Time to End False Bipartisanship
God I hope David Broder is wrong. "The President has told visitors," the Washington Post columnist wrote last week, "that he would rather have 70 votes in the Senate for a bill that gives him 85 percent of what he wants rather than a 100 percent satisfactory bill that passes 52-48." The good news is that Chief of Staff Rahm Emanuel is now talking about how bipartisanship may need to be redefined downward if the Democrats are going to pass meaningful healthcare reform. In a meeting with journalists last week, Emanuel proposed that health-care legislation could be bipartisan without Republican votes. "There will be ideas from both parties, and individuals from both parties, in the final product," he said. "Whether the Republicans decide to vote for things they promoted will be up to them." ( David Axelrod seconded the emotion in his appearance on ABC's "This Week.")
The trick now is to ensure that "centrist" Democrats (who, as Paul Krugman notes, "are in fact way out in right field") pay more attention to the broad majority favoring a strong public option than to the wads of dough lavished on them by big Pharma and insurance lobbyists. As Joe Conason put it in his invaluable New York Observer column, "If Congress fails to enact healthcare reform this year---or it enacts a sham reform designed to bail out corporate medicine while excluding the 'public option'---then the public will rightly blame Democrats, who have no excuse for failure except their own cowardice and corruption." Blame could well be registered in ugly midterm election results in 2010.
It's time to part ways with obstructionist Republicans and pass a strong healthcare bill with a majority vote, which is possible if efforts cease to get a handful of Republicans to cross over. Redefining bipartisanship at a time when the GOP has become a male, pale and stale party committed to deficit demagoguery and fearmongering is the common sense and, I'd even argue, pragmatic course.

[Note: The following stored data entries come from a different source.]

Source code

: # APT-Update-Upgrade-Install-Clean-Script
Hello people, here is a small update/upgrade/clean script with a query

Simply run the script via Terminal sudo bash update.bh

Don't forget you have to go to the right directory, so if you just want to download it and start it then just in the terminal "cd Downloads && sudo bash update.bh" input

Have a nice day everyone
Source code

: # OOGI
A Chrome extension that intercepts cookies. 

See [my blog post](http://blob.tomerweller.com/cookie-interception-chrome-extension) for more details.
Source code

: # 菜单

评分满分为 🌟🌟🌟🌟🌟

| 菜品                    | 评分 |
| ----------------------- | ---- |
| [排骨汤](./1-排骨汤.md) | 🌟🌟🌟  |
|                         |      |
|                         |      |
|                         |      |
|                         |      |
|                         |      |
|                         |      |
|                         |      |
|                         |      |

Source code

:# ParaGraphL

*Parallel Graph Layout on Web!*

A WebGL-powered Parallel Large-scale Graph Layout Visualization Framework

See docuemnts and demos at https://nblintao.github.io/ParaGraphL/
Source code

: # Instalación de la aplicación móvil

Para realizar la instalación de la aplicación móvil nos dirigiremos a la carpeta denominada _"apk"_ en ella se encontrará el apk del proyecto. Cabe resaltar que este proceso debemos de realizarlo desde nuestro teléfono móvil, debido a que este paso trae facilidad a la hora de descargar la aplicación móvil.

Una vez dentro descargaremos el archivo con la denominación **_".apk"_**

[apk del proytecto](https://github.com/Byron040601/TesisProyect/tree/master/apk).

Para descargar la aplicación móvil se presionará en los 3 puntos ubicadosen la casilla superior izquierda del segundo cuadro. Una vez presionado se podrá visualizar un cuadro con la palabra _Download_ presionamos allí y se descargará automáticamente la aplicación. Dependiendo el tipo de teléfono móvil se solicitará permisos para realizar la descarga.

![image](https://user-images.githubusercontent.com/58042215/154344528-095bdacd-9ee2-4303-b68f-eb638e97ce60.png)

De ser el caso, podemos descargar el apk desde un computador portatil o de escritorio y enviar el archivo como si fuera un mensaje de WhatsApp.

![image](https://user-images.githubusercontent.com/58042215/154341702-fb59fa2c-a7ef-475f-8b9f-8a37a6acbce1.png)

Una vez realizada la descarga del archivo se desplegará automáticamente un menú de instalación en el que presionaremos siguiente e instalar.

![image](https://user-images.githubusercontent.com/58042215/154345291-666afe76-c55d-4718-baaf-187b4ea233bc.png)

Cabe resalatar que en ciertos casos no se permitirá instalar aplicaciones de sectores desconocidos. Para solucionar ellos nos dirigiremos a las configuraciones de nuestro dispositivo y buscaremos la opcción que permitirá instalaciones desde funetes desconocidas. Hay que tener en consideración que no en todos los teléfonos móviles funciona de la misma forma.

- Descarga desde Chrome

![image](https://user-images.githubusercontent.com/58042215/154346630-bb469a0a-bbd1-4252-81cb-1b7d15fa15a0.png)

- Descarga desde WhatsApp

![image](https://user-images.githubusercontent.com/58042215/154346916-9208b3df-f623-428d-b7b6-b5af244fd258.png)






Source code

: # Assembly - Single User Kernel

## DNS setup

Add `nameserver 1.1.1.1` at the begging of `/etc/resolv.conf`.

Instead of wasting time on recalcitrant GOP holdouts, do what Drew Westen, author of the terrific book "The Political Brain," advises to pass meaningful healthcare change: "Focus on principles, tell compelling stories, move people emotionally and send clear messages."
Sure, there are legitimate issues raised by people I admire about the value of a public plan. Even President Obama once said, "If I were designing a system from scratch, then I'd probably set up single-payer." Like 59% of the Americans surveyed in January 2009 by CBS News and the New York Times, I would prefer, as would my colleagues at The Nation, to see Congress respond to this country's healthcare crisis by scrapping a failed-for-profit system and replacing it with a comprehensive national health insurance program.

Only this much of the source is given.